Using the records below, transcribe word for word the stretch from the line that contains "Two data normalizations" through the line that contains "The input data", both end lines included, and nothing else.

** Opening Stored data block **

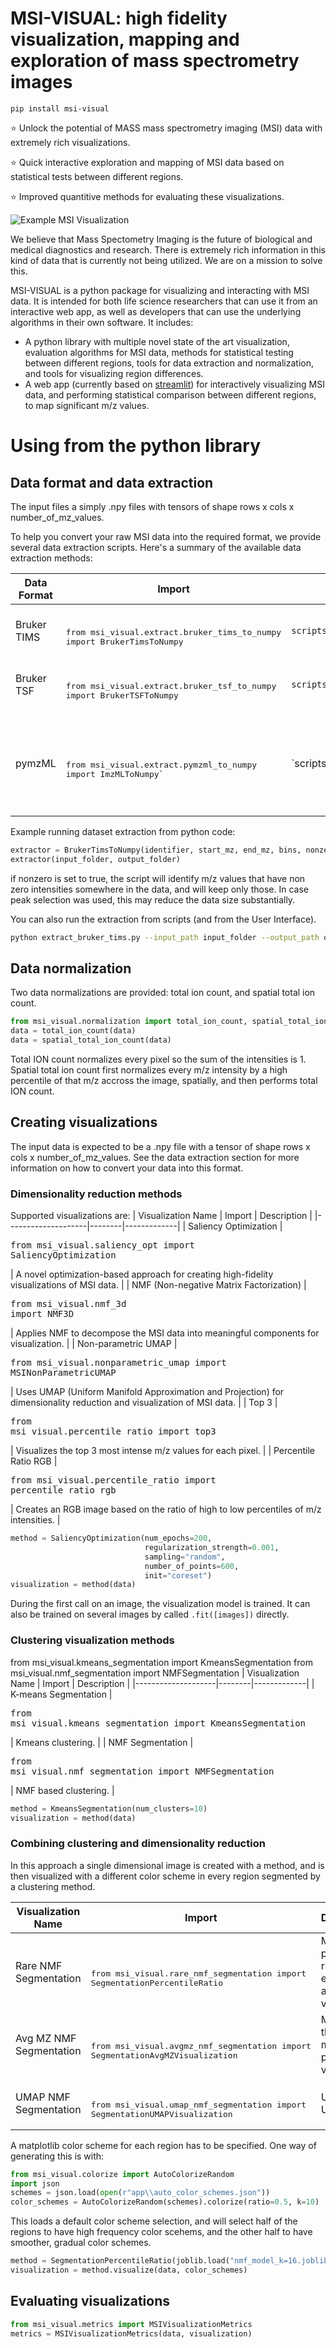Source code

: ﻿# MSI-VISUAL: high fidelity visualization, mapping and exploration of mass spectrometry images

`pip install msi-visual`

⭐ Unlock the potential of MASS mass spectrometry imaging (MSI) data with extremely rich visualizations.

⭐ Quick interactive exploration and mapping of MSI data based on statistical tests between different regions.

⭐ Improved quantitive methods for evaluating these visualizations.

![Example MSI Visualization](images/salo.jpg)


We believe that Mass Spectometry Imaging is the future of biological and medical diagnostics and research. There is extremely rich information in this kind of data that is currently not being utilized. We are on a mission to solve this.

MSI-VISUAL is a python package for visualizing and interacting with MSI data.
It is intended for both life science researchers that can use it from an interactive web app, as well as developers that can use the underlying algorithms in their own software.
It includes:
- A python library with multiple novel state of the art visualization, evaluation algorithms for MSI data, methods for statistical testing between different regions, tools for data extraction and normalization, and tools for visualizing region differences.
- A web app (currently based on [streamlit](https://streamlit.io/)) for interactively visualizing MSI data, and performing statistical comparison between different regions, to map significant m/z values.


# Using from the python library

## Data format and data extraction

The input files a simply .npy files with tensors of shape rows x cols x number_of_mz_values.


To help you convert your raw MSI data into the required format, we provide several data extraction scripts. Here's a summary of the available data extraction methods:

| Data Format | Import | Script Name | Description |
|-------------|--------|-------------|-------------|
| Bruker TIMS | <br><pre lang="python">from msi_visual.extract.bruker_tims_to_numpy import BrukerTimsToNumpy</pre> | `scripts/extraction/extract_bruker_tims.py` | Converts Bruker TIMS data (.d folder) |
| Bruker TSF | <br><pre lang="python">from msi_visual.extract.bruker_tsf_to_numpy import BrukerTSFToNumpy</pre> | `scripts/extraction/extract_bruker_tsf.py` | Converts Bruker TSF data (.d folder) |
| pymzML | <br><pre lang="python">from msi_visual.extract.pymzml_to_numpy import ImzMLToNumpy` | `scripts/extraction/extract_pymzml.py</pre> | Converts the open source pymzML data format to numpy arrays (.npy files) |

Example running dataset extraction from python code:

```python
extractor = BrukerTimsToNumpy(identifier, start_mz, end_mz, bins, nonzero)
extractor(input_folder, output_folder)
```

if nonzero is set to true, the script will identify m/z values that have non zero intensities somewhere in the data, and will keep only those.
In case peak selection was used, this may reduce the data size substantially.

You can also run the extraction from scripts (and from the User Interface).

```bash
python extract_bruker_tims.py --input_path input_folder --output_path output_folder --bins 5 --num_workers 1 --id some_string_identifier
```



## Data normalization
Two data normalizations are provided: total ion count, and spatial total ion count.
```python
from msi_visual.normalization import total_ion_count, spatial_total_ion_count
data = total_ion_count(data)
data = spatial_total_ion_count(data)
```

Total ION count normalizes every pixel so the sum of the intensities is 1.
Spatial total ion count first normalizes every m/z intensity by a high percentile of that m/z accross the image, spatially, and then performs total ION count.

## Creating visualizations

The input data is expected to be a .npy file with a tensor of shape rows x cols x number_of_mz_values.
See the data extraction section for more information on how to convert your data into this format.

### Dimensionality reduction methods

Supported visualizations are:
| Visualization Name | Import | Description |
|--------------------|--------|-------------|
| Saliency Optimization | <pre lang="python">from msi_visual.saliency_opt import SaliencyOptimization</pre> | A novel optimization-based approach for creating high-fidelity visualizations of MSI data. |
| NMF (Non-negative Matrix Factorization) | <br><pre lang="python">from msi_visual.nmf_3d import NMF3D</pre> | Applies NMF to decompose the MSI data into meaningful components for visualization. |
| Non-parametric UMAP | <br><pre lang="python">from msi_visual.nonparametric_umap import MSINonParametricUMAP</pre> | Uses UMAP (Uniform Manifold Approximation and Projection) for dimensionality reduction and visualization of MSI data. |
| Top 3 | <br><pre lang="python">from msi_visual.percentile_ratio import top3</pre> | Visualizes the top 3 most intense m/z values for each pixel. |
| Percentile Ratio RGB | <br><pre lang="python">from msi_visual.percentile_ratio import percentile_ratio_rgb</pre> | Creates an RGB image based on the ratio of high to low percentiles of m/z intensities. |

```python
method = SaliencyOptimization(num_epochs=200,
                              regularization_strength=0.001,
                              sampling="random",
                              number_of_points=600,
                              init="coreset")
visualization = method(data)
```

During the first call on an image, the visualization model is trained.
It can also be trained on several images by called `.fit([images])` directly.



### Clustering visualization methods

from msi_visual.kmeans_segmentation import KmeansSegmentation
from msi_visual.nmf_segmentation import NMFSegmentation
| Visualization Name | Import | Description |
|--------------------|--------|-------------|
| K-means Segmentation | <br><pre lang="python">from msi_visual.kmeans_segmentation import KmeansSegmentation</pre> | Kmeans clustering. |
| NMF Segmentation | <br><pre lang="python">from msi_visual.nmf_segmentation import NMFSegmentation</pre> | NMF based clustering. |

```python
method = KmeansSegmentation(num_clusters=10)
visualization = method(data)
```
### Combining clustering and dimensionality reduction
In this approach a single dimensional image is created with a method, and is then visualized with a different color scheme in every region segmented by a clustering method.

| Visualization Name | Import | Description |
|--------------------|--------|-------------|
| Rare NMF Segmentation | <br><pre lang="python">from msi_visual.rare_nmf_segmentation import SegmentationPercentileRatio</pre> | Measure a percentile ratio for every pixel and visualize it. |
| Avg MZ NMF Segmentation | <br><pre lang="python">from msi_visual.avgmz_nmf_segmentation import SegmentationAvgMZVisualization</pre> | Measure the average m/z in each pixel and visualize it. |
| UMAP NMF Segmentation | <br><pre lang="python">from msi_visual.umap_nmf_segmentation import SegmentationUMAPVisualization</pre> | Use a 1D UMAP. |

A matplotlib color scheme for each region has to be specified.
One way of generating this is with:
```python
from msi_visual.colorize import AutoColorizeRandom
import json
schemes = json.load(open(r"app\\auto_color_schemes.json"))
color_schemes = AutoColorizeRandom(schemes).colorize(ratio=0.5, k=10)
```

This loads a default color scheme selection, and will select half of the regions to have high frequency color scehems, and the other half to have smoother, gradual color schemes.


```python
method = SegmentationPercentileRatio(joblib.load("nmf_model_k=16.joblib"))
visualization = method.visualize(data, color_schemes)
```


## Evaluating visualizations

```python
from msi_visual.metrics import MSIVisualizationMetrics
metrics = MSIVisualizationMetrics(data, visualization)
```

** Closing Stored data block **

*Response*
Two data normalizations are provided: total ion count, and spatial total ion count.
```python
from msi_visual.normalization import total_ion_count, spatial_total_ion_count
data = total_ion_count(data)
data = spatial_total_ion_count(data)
```

Total ION count normalizes every pixel so the sum of the intensities is 1.
Spatial total ion count first normalizes every m/z intensity by a high percentile of that m/z accross the image, spatially, and then performs total ION count.

## Creating visualizations

The input data is expected to be a .npy file with a tensor of shape rows x cols x number_of_mz_values.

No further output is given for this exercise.